_REQUIREMENT:_
Having located "## NOMBRE DEL PROYECTO" in the records below, repeat exactly the line it is on and all subsequent lines, ending with the last.

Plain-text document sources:
★ ★ ★ ★ ★ ★ ★
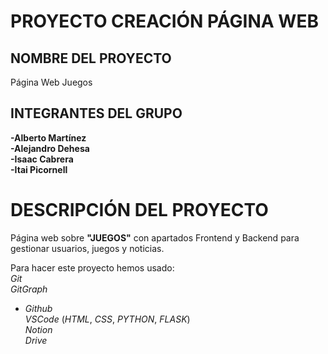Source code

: # PROYECTO CREACIÓN PÁGINA WEB
## NOMBRE DEL PROYECTO
Página Web Juegos
## INTEGRANTES DEL GRUPO
**-Alberto Martínez**  
**-Alejandro Dehesa**  
**-Isaac Cabrera**  
**-Itai Picornell**  
# DESCRIPCIÓN DEL PROYECTO
Página web sobre **"JUEGOS"** con apartados Frontend y Backend para gestionar usuarios, juegos y noticias.

Para hacer este proyecto hemos usado:  
  *Git*  
  *GitGraph*  
- *Github*  
  *VSCode* (*HTML*, *CSS*, *PYTHON*, *FLASK*)  
  *Notion*  
  *Drive*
★ ★ ★ ★ ★ ★ ★
_EXERCISE OUTPUT:_
## NOMBRE DEL PROYECTO
Página Web Juegos
## INTEGRANTES DEL GRUPO
**-Alberto Martínez**  
**-Alejandro Dehesa**  
**-Isaac Cabrera**  
**-Itai Picornell**  
# DESCRIPCIÓN DEL PROYECTO
Página web sobre **"JUEGOS"** con apartados Frontend y Backend para gestionar usuarios, juegos y noticias.

Para hacer este proyecto hemos usado:  
  *Git*  
  *GitGraph*  
- *Github*  
  *VSCode* (*HTML*, *CSS*, *PYTHON*, *FLASK*)  
  *Notion*  
  *Drive*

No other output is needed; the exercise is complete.